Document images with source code

----------------

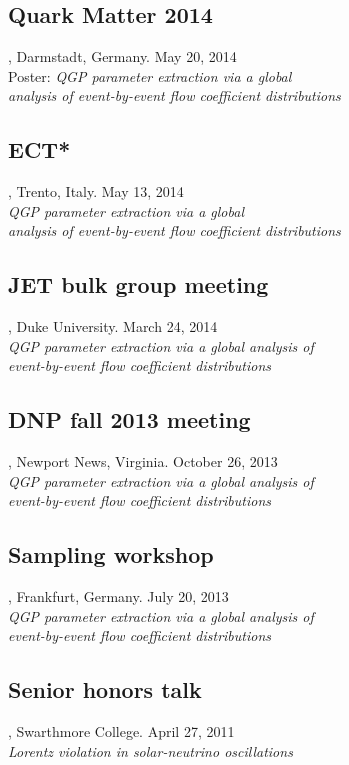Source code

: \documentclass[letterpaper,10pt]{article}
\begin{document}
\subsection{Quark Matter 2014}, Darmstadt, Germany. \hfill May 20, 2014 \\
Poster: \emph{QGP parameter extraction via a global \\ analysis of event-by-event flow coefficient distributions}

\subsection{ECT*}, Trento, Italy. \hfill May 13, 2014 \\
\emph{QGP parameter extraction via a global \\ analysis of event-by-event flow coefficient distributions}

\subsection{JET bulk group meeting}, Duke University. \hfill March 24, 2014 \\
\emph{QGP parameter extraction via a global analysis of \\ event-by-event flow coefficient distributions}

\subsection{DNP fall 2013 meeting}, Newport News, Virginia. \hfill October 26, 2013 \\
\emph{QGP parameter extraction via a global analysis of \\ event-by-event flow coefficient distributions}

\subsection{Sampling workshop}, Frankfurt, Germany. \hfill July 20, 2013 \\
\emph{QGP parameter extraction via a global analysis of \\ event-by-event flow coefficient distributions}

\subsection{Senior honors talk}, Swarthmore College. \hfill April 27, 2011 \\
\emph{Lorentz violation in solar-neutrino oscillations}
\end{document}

----------------

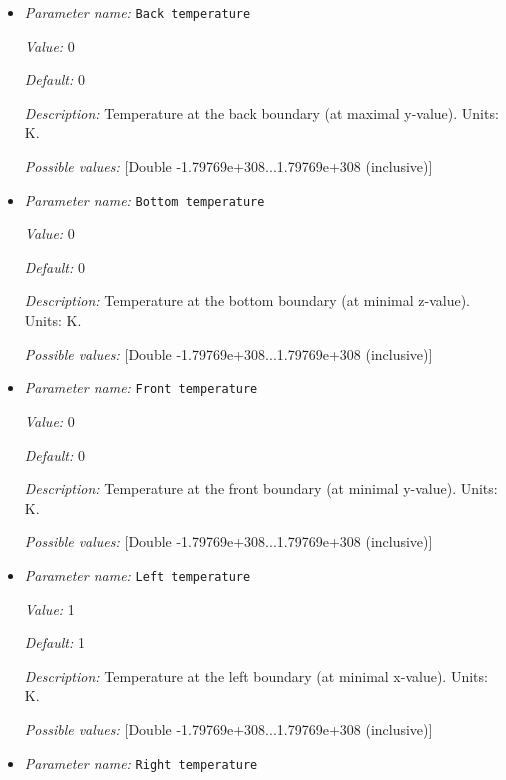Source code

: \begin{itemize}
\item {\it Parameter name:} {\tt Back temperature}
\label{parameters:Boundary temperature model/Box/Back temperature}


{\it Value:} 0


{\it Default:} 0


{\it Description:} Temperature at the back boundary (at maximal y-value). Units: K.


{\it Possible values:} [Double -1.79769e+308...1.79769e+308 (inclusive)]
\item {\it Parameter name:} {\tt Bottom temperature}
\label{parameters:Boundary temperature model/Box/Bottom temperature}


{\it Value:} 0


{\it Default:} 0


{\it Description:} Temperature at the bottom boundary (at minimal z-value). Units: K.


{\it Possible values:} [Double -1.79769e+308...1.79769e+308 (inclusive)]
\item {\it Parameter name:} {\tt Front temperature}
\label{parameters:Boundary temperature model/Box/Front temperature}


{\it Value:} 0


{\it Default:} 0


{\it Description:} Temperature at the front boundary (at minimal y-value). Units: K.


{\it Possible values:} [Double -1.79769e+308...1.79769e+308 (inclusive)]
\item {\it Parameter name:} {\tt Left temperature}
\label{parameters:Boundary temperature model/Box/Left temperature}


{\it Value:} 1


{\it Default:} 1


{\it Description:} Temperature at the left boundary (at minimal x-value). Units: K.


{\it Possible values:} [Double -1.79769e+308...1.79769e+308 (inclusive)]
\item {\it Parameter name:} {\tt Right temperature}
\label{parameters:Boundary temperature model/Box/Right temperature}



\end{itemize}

----------------

▸ **WHAT IS EXPECTED**
Within the data above, find the lines that contain the word "subsection" and copy each of them.

▸ **RESULT**
\subsection{Quark Matter 2014}, Darmstadt, Germany. \hfill May 20, 2014 \\
\subsection{ECT*}, Trento, Italy. \hfill May 13, 2014 \\
\subsection{JET bulk group meeting}, Duke University. \hfill March 24, 2014 \\
\subsection{DNP fall 2013 meeting}, Newport News, Virginia. \hfill October 26, 2013 \\
\subsection{Sampling workshop}, Frankfurt, Germany. \hfill July 20, 2013 \\
\subsection{Senior honors talk}, Swarthmore College. \hfill April 27, 2011 \\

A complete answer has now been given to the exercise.